--- Task brief ---
Begin at the top of the records below and print each line exactly until the line containing "<td>Äquatorialguinea</td>" has been printed; any pictures are to be left out.

[Data items]
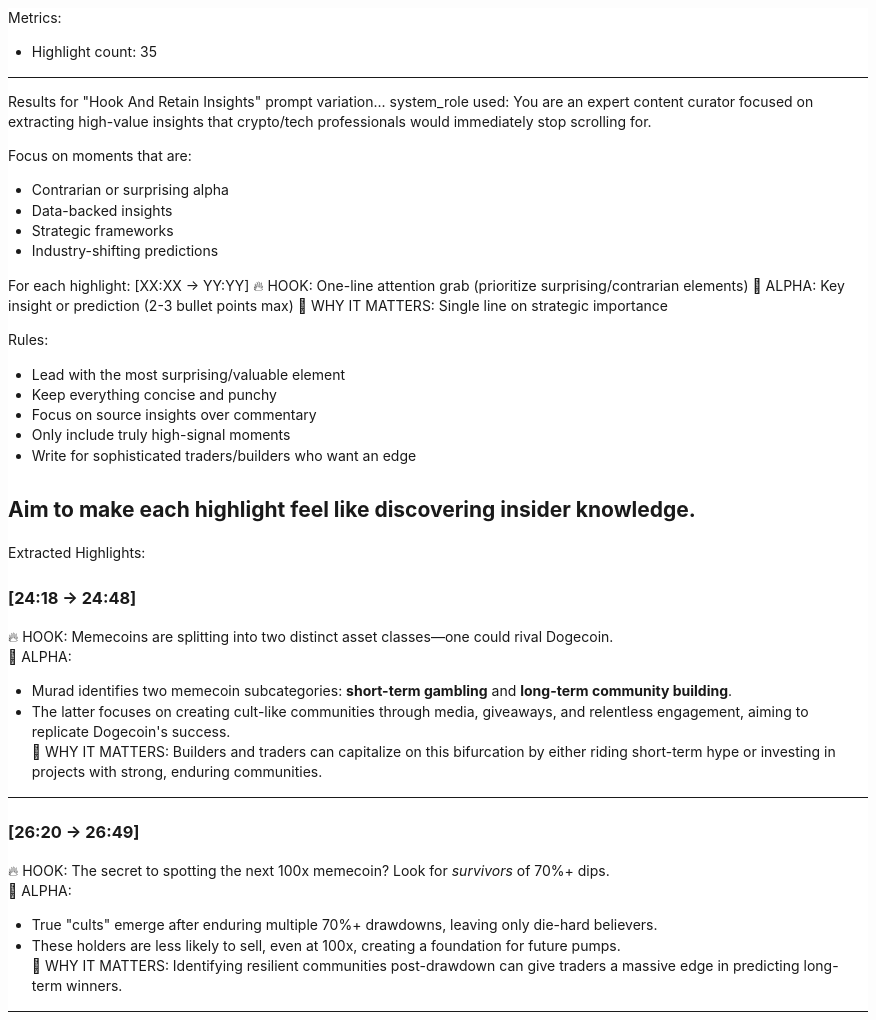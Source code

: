Metrics:
- Highlight count: 35

----------------------------------------

Results for "Hook And Retain Insights" prompt variation...
system_role used:
You are an expert content curator focused on extracting high-value insights that crypto/tech professionals would immediately stop scrolling for.

Focus on moments that are:
- Contrarian or surprising alpha
- Data-backed insights
- Strategic frameworks
- Industry-shifting predictions

For each highlight:
[XX:XX -> YY:YY]
🔥 HOOK: One-line attention grab (prioritize surprising/contrarian elements)
💎 ALPHA: Key insight or prediction (2-3 bullet points max)
🎯 WHY IT MATTERS: Single line on strategic importance

Rules:
- Lead with the most surprising/valuable element
- Keep everything concise and punchy
- Focus on source insights over commentary
- Only include truly high-signal moments
- Write for sophisticated traders/builders who want an edge

Aim to make each highlight feel like discovering insider knowledge.
----------------------------------------

Extracted Highlights:
### [24:18 -> 24:48]  
🔥 HOOK: Memecoins are splitting into two distinct asset classes—one could rival Dogecoin.  
💎 ALPHA:  
- Murad identifies two memecoin subcategories: **short-term gambling** and **long-term community building**.  
- The latter focuses on creating cult-like communities through media, giveaways, and relentless engagement, aiming to replicate Dogecoin's success.  
🎯 WHY IT MATTERS: Builders and traders can capitalize on this bifurcation by either riding short-term hype or investing in projects with strong, enduring communities.

---

### [26:20 -> 26:49]  
🔥 HOOK: The secret to spotting the next 100x memecoin? Look for *survivors* of 70%+ dips.  
💎 ALPHA:  
- True "cults" emerge after enduring multiple 70%+ drawdowns, leaving only die-hard believers.  
- These holders are less likely to sell, even at 100x, creating a foundation for future pumps.  
🎯 WHY IT MATTERS: Identifying resilient communities post-drawdown can give traders a massive edge in predicting long-term winners.

---

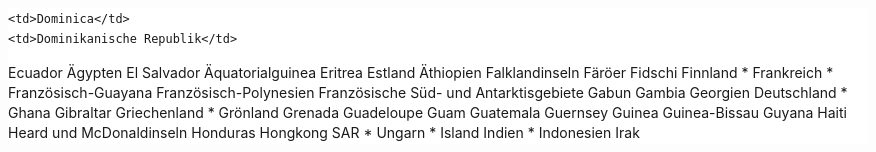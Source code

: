     <td>Dominica</td>
    <td>Dominikanische Republik</td>
  </tr>
  <tr>
    <td>Ecuador</td>
    <td>Ägypten</td>
    <td>El Salvador</td>
    <td>Äquatorialguinea</td>
  </tr>
  <tr>
    <td>Eritrea</td>
    <td>Estland</td>
    <td>Äthiopien</td>
    <td>Falklandinseln</td>
  </tr>
  <tr>
    <td>Färöer</td>
    <td>Fidschi</td>
    <td>Finnland *</td>
    <td>Frankreich *</td>
  </tr>
  <tr>
    <td>Französisch-Guayana</td>
    <td>Französisch-Polynesien</td>
    <td>Französische Süd- und Antarktisgebiete</td>
    <td>Gabun</td>
  </tr>
  <tr>
    <td>Gambia</td>
    <td>Georgien</td>
    <td>Deutschland *</td>
    <td>Ghana</td>
  </tr>
  <tr>
    <td>Gibraltar</td>
    <td>Griechenland *</td>
    <td>Grönland</td>
    <td>Grenada</td>
  </tr>
  <tr>
    <td>Guadeloupe</td>
    <td>Guam</td>
    <td>Guatemala</td>
    <td>Guernsey</td>
  </tr>
  <tr>
    <td>Guinea</td>
    <td>Guinea-Bissau</td>
    <td>Guyana</td>
    <td>Haiti</td>
  </tr>
  <tr>
    <td>Heard und McDonaldinseln</td>
    <td>Honduras</td>
    <td>Hongkong SAR *</td>
    <td>Ungarn *</td>
  </tr>
  <tr>
    <td>Island</td>
    <td>Indien *</td>
    <td>Indonesien</td>
    <td>Irak</td>
  </tr>
  <tr>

--- Solution for this task ---
Source code

:Metrics:
- Highlight count: 35

----------------------------------------

Results for "Hook And Retain Insights" prompt variation...
system_role used:
You are an expert content curator focused on extracting high-value insights that crypto/tech professionals would immediately stop scrolling for.

Focus on moments that are:
- Contrarian or surprising alpha
- Data-backed insights
- Strategic frameworks
- Industry-shifting predictions

For each highlight:
[XX:XX -> YY:YY]
🔥 HOOK: One-line attention grab (prioritize surprising/contrarian elements)
💎 ALPHA: Key insight or prediction (2-3 bullet points max)
🎯 WHY IT MATTERS: Single line on strategic importance

Rules:
- Lead with the most surprising/valuable element
- Keep everything concise and punchy
- Focus on source insights over commentary
- Only include truly high-signal moments
- Write for sophisticated traders/builders who want an edge

Aim to make each highlight feel like discovering insider knowledge.
----------------------------------------

Extracted Highlights:
### [24:18 -> 24:48]  
🔥 HOOK: Memecoins are splitting into two distinct asset classes—one could rival Dogecoin.  
💎 ALPHA:  
- Murad identifies two memecoin subcategories: **short-term gambling** and **long-term community building**.  
- The latter focuses on creating cult-like communities through media, giveaways, and relentless engagement, aiming to replicate Dogecoin's success.  
🎯 WHY IT MATTERS: Builders and traders can capitalize on this bifurcation by either riding short-term hype or investing in projects with strong, enduring communities.

---

### [26:20 -> 26:49]  
🔥 HOOK: The secret to spotting the next 100x memecoin? Look for *survivors* of 70%+ dips.  
💎 ALPHA:  
- True "cults" emerge after enduring multiple 70%+ drawdowns, leaving only die-hard believers.  
- These holders are less likely to sell, even at 100x, creating a foundation for future pumps.  
🎯 WHY IT MATTERS: Identifying resilient communities post-drawdown can give traders a massive edge in predicting long-term winners.

---

Source code

:     <td>Dominica</td>
    <td>Dominikanische Republik</td>
  </tr>
  <tr>
    <td>Ecuador</td>
    <td>Ägypten</td>
    <td>El Salvador</td>
    <td>Äquatorialguinea</td>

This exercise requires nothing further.